(Wednesday, July 30, 2003 -- CropChoice news) -- DTN:
WASHINGTON -- There's little point in the US continuing to bring charges against the EU in the World Trade Organization regarding the EU's moratorium on biotech approvals, according to European Union Agricultural Commissioner Franz Fischler.
Earlier this year the United States took a biotech case against the European Union to the WTO. The basis for the case is the moratorium several European countries have placed on approving new biotech products. The European Union is in the process of putting a new biotech regulatory and labeling regime in place, but the Bush administration has indicated that it may continue to pursue the case if it deems the new regulatory and labeling regime as too restrictive.
Fischler, who was in Washington for meeting prior to attending the Montreal mini-ministerial that is supposed to set the agenda for the of trade officials in Montreal, noted after a speech to the Global Business Dialogue that he expects the European Union to grant approval of some new genetically modified food products later this year.
"There is no reason any more to challenge the European Union in a panel in the WTO," Fischler said. But when asked by reporters about Zoellick's and Veneman's reactions to his view, he said genetically modified foods did not come up.

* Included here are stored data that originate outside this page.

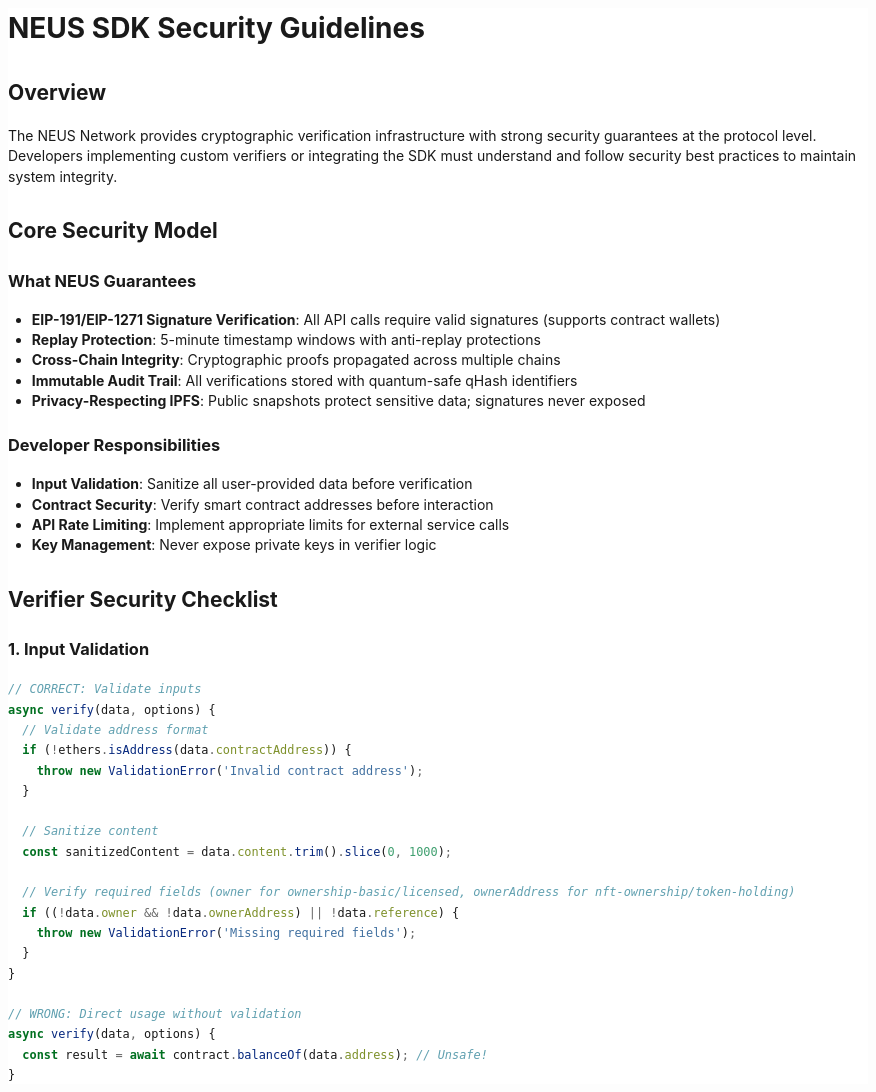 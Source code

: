 # NEUS SDK Security Guidelines

## Overview

The NEUS Network provides cryptographic verification infrastructure with strong security guarantees at the protocol level. Developers implementing custom verifiers or integrating the SDK must understand and follow security best practices to maintain system integrity.

## Core Security Model

### What NEUS Guarantees

- **EIP-191/EIP-1271 Signature Verification**: All API calls require valid signatures (supports contract wallets)
- **Replay Protection**: 5-minute timestamp windows with anti-replay protections
- **Cross-Chain Integrity**: Cryptographic proofs propagated across multiple chains
- **Immutable Audit Trail**: All verifications stored with quantum-safe qHash identifiers
- **Privacy-Respecting IPFS**: Public snapshots protect sensitive data; signatures never exposed

### Developer Responsibilities

- **Input Validation**: Sanitize all user-provided data before verification
- **Contract Security**: Verify smart contract addresses before interaction
- **API Rate Limiting**: Implement appropriate limits for external service calls
- **Key Management**: Never expose private keys in verifier logic

## Verifier Security Checklist

### 1. Input Validation

```javascript
// CORRECT: Validate inputs
async verify(data, options) {
  // Validate address format
  if (!ethers.isAddress(data.contractAddress)) {
    throw new ValidationError('Invalid contract address');
  }
  
  // Sanitize content
  const sanitizedContent = data.content.trim().slice(0, 1000);
  
  // Verify required fields (owner for ownership-basic/licensed, ownerAddress for nft-ownership/token-holding)
  if ((!data.owner && !data.ownerAddress) || !data.reference) {
    throw new ValidationError('Missing required fields');
  }
}

// WRONG: Direct usage without validation
async verify(data, options) {
  const result = await contract.balanceOf(data.address); // Unsafe!
}
```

Fischler did not stress the issue on his trip to Washington, but a prominent Brussels agribusiness lobbyist told DTN in a recent interview that the U.S. biotech case against the European Union sits "like an atomic bomb" over the trade negotiations.
European officials "are hoping to get the system to work on our side" so that the United States will drop the case, the lobbyist said. "It's such a complex case it's hard to know who is going to win it," the lobbyist said, adding that public sensitivity about genetically modified foods is so high in Europe that "if it goes wrong it could be a bomb that would explode" the WTO negotiations.